Source texts of formatted documents:
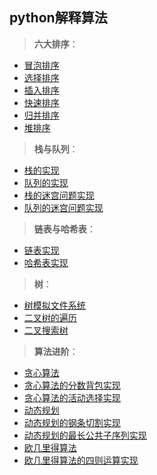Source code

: python解释算法
-
>**六大排序**：
* [冒泡排序](https://github.com/ican-7/use-python/issues/1)  
* [选择排序](https://github.com/ican-7/use-python/issues/2)  
* [插入排序](https://github.com/ican-7/use-python/issues/3)  
* [快速排序](https://github.com/ican-7/use-python/issues/4)  
* [归并排序](https://github.com/ican-7/use-python/issues/5)  
* [堆排序](https://github.com/ican-7/use-python/issues/6)

>**栈与队列**：
* [栈的实现](https://github.com/ican-7/use-python/issues/7)  
* [队列的实现](https://github.com/ican-7/use-python/issues/8)  
* [栈的迷宫问题实现](https://github.com/ican-7/use-python/issues/9)  
* [队列的迷宫问题实现](https://github.com/ican-7/use-python/issues/10)

>**链表与哈希表**：
* [链表实现](https://github.com/ican-7/use-python/issues/11)  
* [哈希表实现](https://github.com/ican-7/use-python/issues/12)  

>**树**：
* [树模拟文件系统](https://github.com/ican-7/use-python/issues/13)  
* [二叉树的遍历](https://github.com/ican-7/use-python/issues/14)  
* [二叉搜索树](https://github.com/ican-7/use-python/issues/15)

>**算法进阶**：
* [贪心算法](https://github.com/ican-7/use-python/issues/16)  
* [贪心算法的分数背包实现](https://github.com/ican-7/use-python/issues/17)  
* [贪心算法的活动选择实现](https://github.com/ican-7/use-python/issues/18)  
* [动态规划](https://github.com/ican-7/use-python/issues/19)  
* [动态规划的钢条切割实现](https://github.com/ican-7/use-python/issues/20)  
* [动态规划的最长公共子序列实现](https://github.com/ican-7/use-python/issues/21)  
* [欧几里得算法](https://github.com/ican-7/use-python/issues/22)  
* [欧几里得算法的四则运算实现](https://github.com/ican-7/use-python/issues/23)

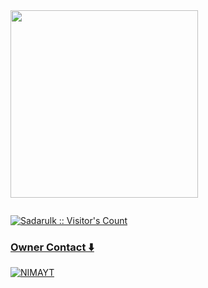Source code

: 
<a href = "#">
<img src = "https://telegra.ph/file/ca80ac72e58dc131fd32c.jpg"  height="300">
</img>

<p align="center">
  <a href="#"><img src="http://readme-typing-svg.herokuapp.com?color=fffff&center=true&vCenter=true&multiline=false&lines=SADARU-MD+WHATSAPP+BOT" alt="">
</p>


<img src="https://profile-counter.glitch.me/{Sadarulk}/count.svg" alt="Sadarulk :: Visitor's Count" />


<h3>Owner Contact ⬇️</h3>

[![NIMAYT](https://img.shields.io/badge/Sadaru-green?style=for-the-badge&logo=whatsapp&logoColor=white)](https://wa.me/+94701814946)
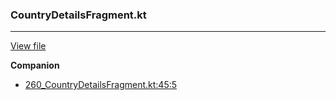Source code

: ### CountryDetailsFragment.kt
---
[View file](../../precision_analyzed/260_CountryDetailsFragment.kt)

**Companion**

 - [260_CountryDetailsFragment.kt:45:5](../../precision_analyzed/260_CountryDetailsFragment.kt#L45)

WORK ORDER: The records must come back exactly, with their pictures removed.

EXPECTED ANSWER:
Source code

: python解释算法
-
>**六大排序**：
* [冒泡排序](https://github.com/ican-7/use-python/issues/1)  
* [选择排序](https://github.com/ican-7/use-python/issues/2)  
* [插入排序](https://github.com/ican-7/use-python/issues/3)  
* [快速排序](https://github.com/ican-7/use-python/issues/4)  
* [归并排序](https://github.com/ican-7/use-python/issues/5)  
* [堆排序](https://github.com/ican-7/use-python/issues/6)

>**栈与队列**：
* [栈的实现](https://github.com/ican-7/use-python/issues/7)  
* [队列的实现](https://github.com/ican-7/use-python/issues/8)  
* [栈的迷宫问题实现](https://github.com/ican-7/use-python/issues/9)  
* [队列的迷宫问题实现](https://github.com/ican-7/use-python/issues/10)

>**链表与哈希表**：
* [链表实现](https://github.com/ican-7/use-python/issues/11)  
* [哈希表实现](https://github.com/ican-7/use-python/issues/12)  

>**树**：
* [树模拟文件系统](https://github.com/ican-7/use-python/issues/13)  
* [二叉树的遍历](https://github.com/ican-7/use-python/issues/14)  
* [二叉搜索树](https://github.com/ican-7/use-python/issues/15)

>**算法进阶**：
* [贪心算法](https://github.com/ican-7/use-python/issues/16)  
* [贪心算法的分数背包实现](https://github.com/ican-7/use-python/issues/17)  
* [贪心算法的活动选择实现](https://github.com/ican-7/use-python/issues/18)  
* [动态规划](https://github.com/ican-7/use-python/issues/19)  
* [动态规划的钢条切割实现](https://github.com/ican-7/use-python/issues/20)  
* [动态规划的最长公共子序列实现](https://github.com/ican-7/use-python/issues/21)  
* [欧几里得算法](https://github.com/ican-7/use-python/issues/22)  
* [欧几里得算法的四则运算实现](https://github.com/ican-7/use-python/issues/23)

Source code

: 
<a href = "#">
<img src = "https://telegra.ph/file/ca80ac72e58dc131fd32c.jpg"  height="300">
</img>

<p align="center">
  <a href="#"><img src="http://readme-typing-svg.herokuapp.com?color=fffff&center=true&vCenter=true&multiline=false&lines=SADARU-MD+WHATSAPP+BOT" alt="">
</p>


<img src="https://profile-counter.glitch.me/{Sadarulk}/count.svg" alt="Sadarulk :: Visitor's Count" />


<h3>Owner Contact ⬇️</h3>

[![NIMAYT](https://img.shields.io/badge/Sadaru-green?style=for-the-badge&logo=whatsapp&logoColor=white)](https://wa.me/+94701814946)
Source code

: ### CountryDetailsFragment.kt
---
[View file](../../precision_analyzed/260_CountryDetailsFragment.kt)

**Companion**

 - [260_CountryDetailsFragment.kt:45:5](../../precision_analyzed/260_CountryDetailsFragment.kt#L45)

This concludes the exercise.